Academic Articles on Education

In my dissertation, I’m interested in how the academic study of education affected the kinds of policy ideas that would emerge in the early 1980s. One of the ways I assess this is to use a large body of academic (and non-academic) articles indexed by a widely used database, the Education Resources Information Center. Many universities have access to this database, but not in a way that can be analyzed easily. Fortunately, the federal government, which has been running the database since the 1960s, makes all of the data available in XML format.

The code below takes a bunch of large XML files, which you can access as zip files here, and compiles them all into a .csv file. Each row is a separate article, and the columns are different pieces of information about the article (e.g., author, publication date, subjects, keywords, sponsors, etc.).

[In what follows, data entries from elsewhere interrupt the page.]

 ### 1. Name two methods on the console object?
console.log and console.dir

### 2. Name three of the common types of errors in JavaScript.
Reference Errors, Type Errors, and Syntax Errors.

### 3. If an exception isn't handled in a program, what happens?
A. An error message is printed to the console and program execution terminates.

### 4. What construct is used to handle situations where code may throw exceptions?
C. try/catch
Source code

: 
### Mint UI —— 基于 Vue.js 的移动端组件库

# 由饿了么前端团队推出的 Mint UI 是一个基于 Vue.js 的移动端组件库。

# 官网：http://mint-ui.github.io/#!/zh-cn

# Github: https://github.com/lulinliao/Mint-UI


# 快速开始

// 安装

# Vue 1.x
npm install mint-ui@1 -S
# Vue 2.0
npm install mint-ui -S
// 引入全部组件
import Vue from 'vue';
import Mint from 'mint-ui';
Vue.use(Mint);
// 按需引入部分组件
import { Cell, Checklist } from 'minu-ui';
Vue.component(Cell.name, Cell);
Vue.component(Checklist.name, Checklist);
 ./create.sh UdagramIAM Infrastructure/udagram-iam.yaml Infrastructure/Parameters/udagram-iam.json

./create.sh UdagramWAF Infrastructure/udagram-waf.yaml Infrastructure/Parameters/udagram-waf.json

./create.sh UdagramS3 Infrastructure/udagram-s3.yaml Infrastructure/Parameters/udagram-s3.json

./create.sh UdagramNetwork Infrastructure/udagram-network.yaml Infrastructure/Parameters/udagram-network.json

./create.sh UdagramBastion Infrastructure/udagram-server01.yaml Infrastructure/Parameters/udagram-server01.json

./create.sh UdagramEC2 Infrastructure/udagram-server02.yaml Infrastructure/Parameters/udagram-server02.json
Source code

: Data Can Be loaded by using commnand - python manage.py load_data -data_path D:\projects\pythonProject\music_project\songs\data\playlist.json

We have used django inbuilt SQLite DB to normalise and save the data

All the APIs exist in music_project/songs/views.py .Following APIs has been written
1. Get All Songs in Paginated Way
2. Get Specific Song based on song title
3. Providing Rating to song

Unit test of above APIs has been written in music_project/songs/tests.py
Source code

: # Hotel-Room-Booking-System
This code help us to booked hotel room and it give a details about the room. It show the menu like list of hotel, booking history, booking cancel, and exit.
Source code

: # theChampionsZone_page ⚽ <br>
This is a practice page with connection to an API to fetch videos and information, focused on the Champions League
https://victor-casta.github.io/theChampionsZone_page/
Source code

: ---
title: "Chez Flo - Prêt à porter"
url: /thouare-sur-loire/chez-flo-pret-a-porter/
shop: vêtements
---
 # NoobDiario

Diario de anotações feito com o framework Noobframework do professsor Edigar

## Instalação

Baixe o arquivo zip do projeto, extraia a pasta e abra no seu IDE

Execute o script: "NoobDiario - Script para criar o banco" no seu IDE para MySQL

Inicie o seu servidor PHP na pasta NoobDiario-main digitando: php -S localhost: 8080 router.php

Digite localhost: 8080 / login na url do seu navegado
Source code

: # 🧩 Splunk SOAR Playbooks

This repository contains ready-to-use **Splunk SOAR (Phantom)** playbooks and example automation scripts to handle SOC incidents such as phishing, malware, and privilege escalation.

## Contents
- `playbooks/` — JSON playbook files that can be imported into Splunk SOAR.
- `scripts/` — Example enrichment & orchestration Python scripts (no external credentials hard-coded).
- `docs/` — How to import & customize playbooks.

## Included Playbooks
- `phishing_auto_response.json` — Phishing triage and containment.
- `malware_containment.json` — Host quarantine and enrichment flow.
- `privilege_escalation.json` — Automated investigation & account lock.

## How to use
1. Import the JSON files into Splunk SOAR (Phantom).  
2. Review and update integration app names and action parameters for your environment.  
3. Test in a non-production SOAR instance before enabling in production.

XML files are difficult to work with (because they’re all created a little differently), so the code below may not work well on other XMLs.

# import modules
import xml.etree.ElementTree as ET
import csv
import pandas as pd
from collections import Counter
import itertools
from lxml import etree

%matplotlib inline
# read in one XML file and turn each line into a list item
with open('eric1965-1979/eric1968.xml') as f:  
    file_lines = f.readlines() 
# print out number of lines in file
len(file_lines)
433962
# print out first five lines of file
# file_lines[:5]

Before you parse the XML file, you need to look at the structure of the file. Below is representative of the kind of information that’s available for one article. The challenge here is that, for each article, there are often multiple authors, subjects, keywords, etc., all of which need to be included in the final .csv file.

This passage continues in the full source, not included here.